Foundations of Computer Science/Algorithms and Programs

Algorithms and Programs

An algorithm can be defined as a set of steps used to solve a specific problem. For example, a cook may use a recipe when preparing a specific type of food. Similarly, in computer science, algorithms are the conceptual solutions used to create programs. It is important to distinguish an algorithm from a program. The implementation of an algorithm is known as a program.

Defining information processes

Computer is about information processes. Once information is represented concretely using different patterns of symbols it can be processed to derive new information. We learned that computers use the binary system internally to represent everything as sequence of bits - zeros and ones. Chapter 1 of the Blown to Bits book talks about the digital explosion of bits as the result of the innovations in computing and technologies, which enable us to turn information into bits and shared them with unprecedented speed.
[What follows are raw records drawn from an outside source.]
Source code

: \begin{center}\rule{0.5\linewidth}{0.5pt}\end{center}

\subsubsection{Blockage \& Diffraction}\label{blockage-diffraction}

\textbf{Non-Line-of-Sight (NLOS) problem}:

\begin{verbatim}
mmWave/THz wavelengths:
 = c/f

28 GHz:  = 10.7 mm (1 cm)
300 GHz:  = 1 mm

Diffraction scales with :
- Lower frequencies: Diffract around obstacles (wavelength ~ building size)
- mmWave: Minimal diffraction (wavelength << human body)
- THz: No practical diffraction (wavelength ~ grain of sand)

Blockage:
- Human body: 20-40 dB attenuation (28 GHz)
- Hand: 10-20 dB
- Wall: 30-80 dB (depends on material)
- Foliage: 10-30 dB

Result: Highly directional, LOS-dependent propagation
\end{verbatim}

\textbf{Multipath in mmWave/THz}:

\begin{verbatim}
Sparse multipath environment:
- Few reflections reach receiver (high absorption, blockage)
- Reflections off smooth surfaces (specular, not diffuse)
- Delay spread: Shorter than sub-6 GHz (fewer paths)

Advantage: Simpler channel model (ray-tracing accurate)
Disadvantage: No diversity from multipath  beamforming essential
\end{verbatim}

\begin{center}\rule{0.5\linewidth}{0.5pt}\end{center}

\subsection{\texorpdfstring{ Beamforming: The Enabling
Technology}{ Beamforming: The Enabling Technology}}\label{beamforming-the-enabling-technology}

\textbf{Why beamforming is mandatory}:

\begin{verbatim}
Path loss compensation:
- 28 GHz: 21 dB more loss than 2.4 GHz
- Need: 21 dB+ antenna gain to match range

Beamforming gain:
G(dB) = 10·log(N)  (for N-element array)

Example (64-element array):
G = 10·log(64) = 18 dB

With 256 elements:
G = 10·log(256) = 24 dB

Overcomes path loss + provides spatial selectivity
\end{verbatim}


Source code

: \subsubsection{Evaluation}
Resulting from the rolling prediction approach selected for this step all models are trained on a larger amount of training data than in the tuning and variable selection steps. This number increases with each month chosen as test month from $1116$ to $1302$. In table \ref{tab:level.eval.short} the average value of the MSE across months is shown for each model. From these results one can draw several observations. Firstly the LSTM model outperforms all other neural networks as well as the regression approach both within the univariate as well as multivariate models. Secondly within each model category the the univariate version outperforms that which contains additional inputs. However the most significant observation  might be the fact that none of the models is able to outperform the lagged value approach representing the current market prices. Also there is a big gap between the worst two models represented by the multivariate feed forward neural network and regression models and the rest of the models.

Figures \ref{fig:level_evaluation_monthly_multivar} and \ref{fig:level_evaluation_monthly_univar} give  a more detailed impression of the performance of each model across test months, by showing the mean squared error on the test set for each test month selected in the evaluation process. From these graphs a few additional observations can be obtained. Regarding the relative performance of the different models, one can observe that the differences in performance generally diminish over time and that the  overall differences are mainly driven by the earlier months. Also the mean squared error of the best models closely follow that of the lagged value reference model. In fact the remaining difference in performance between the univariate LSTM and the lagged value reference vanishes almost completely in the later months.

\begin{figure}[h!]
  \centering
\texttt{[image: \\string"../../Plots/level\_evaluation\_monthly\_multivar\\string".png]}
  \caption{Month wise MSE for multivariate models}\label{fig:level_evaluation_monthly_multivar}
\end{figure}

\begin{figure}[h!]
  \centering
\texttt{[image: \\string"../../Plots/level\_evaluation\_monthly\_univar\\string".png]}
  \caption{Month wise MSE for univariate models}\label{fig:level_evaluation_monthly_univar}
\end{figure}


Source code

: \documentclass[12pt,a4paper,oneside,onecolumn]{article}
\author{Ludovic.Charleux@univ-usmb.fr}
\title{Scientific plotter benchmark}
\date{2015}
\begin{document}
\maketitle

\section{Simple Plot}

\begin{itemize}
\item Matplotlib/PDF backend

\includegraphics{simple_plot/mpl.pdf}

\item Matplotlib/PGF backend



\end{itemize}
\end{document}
Creating information processes is the topic of this chapter. We will learn that information processes start with conceptual solutions to problems and then can be implemented (coded) in ways understandable to machines. The conceptual solutions are called algorithms and the executable implementations are called programs.

What is an algorithm?

Algorithm is a rather fancy name for a simple idea: a step-by-step solution to a problem. Avi Wigderson once said algorithm is a common language for nature, human, and computer. The idea has been around for a long time. You are already familiar with many algorithms, such as tying your shoes, making coffee, send an email, and cooking a dish according to a recipe. Algorithms in computing are designed for computers to follow. Imagine we have built a machine that can perform the single digit addition procedure described in chapter one. Recall the procedure performs the addition using simple table lookup. If we give the machine two digits and ask it to perform the operation, it gives two digits back as the answer. Of course the numbers in the inputs and the output have to be represented (encoded) properly. Even though the machine doesn't understand addition, it should be able to perform the addition correctly. However, the machine will not perform the addition unless it is instructed to do so. The command (with input values) that signals the machine to perform an addition is called an instruction. We have imagined that it is not hard to use the addition procedure to create other more complex procedures that can perform more impressive activities. Before we can create such procedures we must identify a problem and find a conceptual solution to it. Often time the conceptual solution is one that can be carried out manually by a person. This conceptual solution is an algorithm.

Why study algorithms?

Algorithm is a center piece in the computer science discipline. As we discussed in chapter one, computing can be done blindly or purely mechanically by a simple device. The intelligence of any computation (information process) lies in the algorithm that defines it.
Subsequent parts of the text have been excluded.